Stored data entries:
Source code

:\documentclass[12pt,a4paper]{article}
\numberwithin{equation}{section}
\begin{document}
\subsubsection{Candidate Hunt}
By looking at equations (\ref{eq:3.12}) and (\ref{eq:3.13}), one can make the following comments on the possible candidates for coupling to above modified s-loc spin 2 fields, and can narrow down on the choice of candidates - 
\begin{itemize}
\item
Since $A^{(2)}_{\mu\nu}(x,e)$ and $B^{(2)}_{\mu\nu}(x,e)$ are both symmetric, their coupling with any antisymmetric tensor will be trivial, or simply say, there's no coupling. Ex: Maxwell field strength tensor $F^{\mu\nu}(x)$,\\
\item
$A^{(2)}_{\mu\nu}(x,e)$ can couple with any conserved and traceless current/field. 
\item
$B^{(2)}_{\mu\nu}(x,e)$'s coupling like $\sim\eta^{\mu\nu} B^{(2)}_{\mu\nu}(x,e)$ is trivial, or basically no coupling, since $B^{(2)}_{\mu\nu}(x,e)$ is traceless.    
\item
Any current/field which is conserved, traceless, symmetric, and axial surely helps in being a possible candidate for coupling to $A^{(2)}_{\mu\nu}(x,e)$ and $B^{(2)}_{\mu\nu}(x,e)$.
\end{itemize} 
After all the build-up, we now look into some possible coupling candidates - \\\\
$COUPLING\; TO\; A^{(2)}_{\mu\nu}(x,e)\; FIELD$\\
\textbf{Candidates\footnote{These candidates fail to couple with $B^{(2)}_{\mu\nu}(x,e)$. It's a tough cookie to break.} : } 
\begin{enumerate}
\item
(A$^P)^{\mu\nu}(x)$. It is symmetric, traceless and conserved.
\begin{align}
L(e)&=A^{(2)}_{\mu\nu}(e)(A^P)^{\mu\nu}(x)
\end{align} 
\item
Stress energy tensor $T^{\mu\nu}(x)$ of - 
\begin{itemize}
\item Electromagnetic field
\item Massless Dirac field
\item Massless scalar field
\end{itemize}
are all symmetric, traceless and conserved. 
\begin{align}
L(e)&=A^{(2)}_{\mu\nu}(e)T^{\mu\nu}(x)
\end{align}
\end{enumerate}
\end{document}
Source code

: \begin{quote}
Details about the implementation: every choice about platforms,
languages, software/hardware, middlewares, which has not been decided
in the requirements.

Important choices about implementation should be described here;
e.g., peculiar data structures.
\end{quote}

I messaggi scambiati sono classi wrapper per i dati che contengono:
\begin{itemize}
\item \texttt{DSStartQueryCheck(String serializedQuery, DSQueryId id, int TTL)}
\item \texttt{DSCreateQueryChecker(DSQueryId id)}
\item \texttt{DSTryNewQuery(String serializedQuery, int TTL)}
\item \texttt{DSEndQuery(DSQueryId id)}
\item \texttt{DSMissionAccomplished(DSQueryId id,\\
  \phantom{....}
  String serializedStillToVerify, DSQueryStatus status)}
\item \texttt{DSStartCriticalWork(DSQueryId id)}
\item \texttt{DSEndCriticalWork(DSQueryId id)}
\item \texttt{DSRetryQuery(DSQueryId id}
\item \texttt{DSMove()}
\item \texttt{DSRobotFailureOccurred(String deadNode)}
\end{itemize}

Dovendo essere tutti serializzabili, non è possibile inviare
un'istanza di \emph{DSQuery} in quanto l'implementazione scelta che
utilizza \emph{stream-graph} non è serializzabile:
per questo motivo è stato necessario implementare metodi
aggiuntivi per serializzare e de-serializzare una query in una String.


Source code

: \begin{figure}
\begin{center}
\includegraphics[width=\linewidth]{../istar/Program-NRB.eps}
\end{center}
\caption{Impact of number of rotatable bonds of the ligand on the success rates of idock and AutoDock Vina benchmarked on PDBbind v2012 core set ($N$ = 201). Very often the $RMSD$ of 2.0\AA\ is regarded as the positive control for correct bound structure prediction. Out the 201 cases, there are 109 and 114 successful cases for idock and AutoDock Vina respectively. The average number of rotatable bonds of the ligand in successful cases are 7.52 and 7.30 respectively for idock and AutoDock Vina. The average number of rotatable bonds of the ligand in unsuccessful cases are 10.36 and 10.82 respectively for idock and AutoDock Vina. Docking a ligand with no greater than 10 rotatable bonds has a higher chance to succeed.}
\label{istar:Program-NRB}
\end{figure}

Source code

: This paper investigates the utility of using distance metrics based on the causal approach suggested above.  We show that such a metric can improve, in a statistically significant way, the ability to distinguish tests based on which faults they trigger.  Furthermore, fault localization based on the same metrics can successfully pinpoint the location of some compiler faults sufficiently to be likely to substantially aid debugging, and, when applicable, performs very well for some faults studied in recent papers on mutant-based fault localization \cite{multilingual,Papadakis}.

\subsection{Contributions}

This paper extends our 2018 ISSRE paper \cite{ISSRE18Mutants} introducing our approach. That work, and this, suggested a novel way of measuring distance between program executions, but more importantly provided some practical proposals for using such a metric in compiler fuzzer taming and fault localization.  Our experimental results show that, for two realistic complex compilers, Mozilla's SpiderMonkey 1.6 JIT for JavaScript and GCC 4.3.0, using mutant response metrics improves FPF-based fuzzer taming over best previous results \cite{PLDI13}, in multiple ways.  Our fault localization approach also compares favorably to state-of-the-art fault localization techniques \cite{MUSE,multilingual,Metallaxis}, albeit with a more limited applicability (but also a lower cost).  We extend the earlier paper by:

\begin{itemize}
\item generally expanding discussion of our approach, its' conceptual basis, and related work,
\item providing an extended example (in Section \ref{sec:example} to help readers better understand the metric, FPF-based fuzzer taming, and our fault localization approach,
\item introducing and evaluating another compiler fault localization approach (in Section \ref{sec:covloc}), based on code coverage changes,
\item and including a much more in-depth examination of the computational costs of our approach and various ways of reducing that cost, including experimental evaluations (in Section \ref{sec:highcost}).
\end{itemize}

**WORK REQUIRED:** When a line in the records above contains the word "trivial", copy it.

**RESPONSE FOR THIS EXERCISE:**
Since $A^{(2)}_{\mu\nu}(x,e)$ and $B^{(2)}_{\mu\nu}(x,e)$ are both symmetric, their coupling with any antisymmetric tensor will be trivial, or simply say, there's no coupling. Ex: Maxwell field strength tensor $F^{\mu\nu}(x)$,\\
$B^{(2)}_{\mu\nu}(x,e)$'s coupling like $\sim\eta^{\mu\nu} B^{(2)}_{\mu\nu}(x,e)$ is trivial, or basically no coupling, since $B^{(2)}_{\mu\nu}(x,e)$ is traceless.    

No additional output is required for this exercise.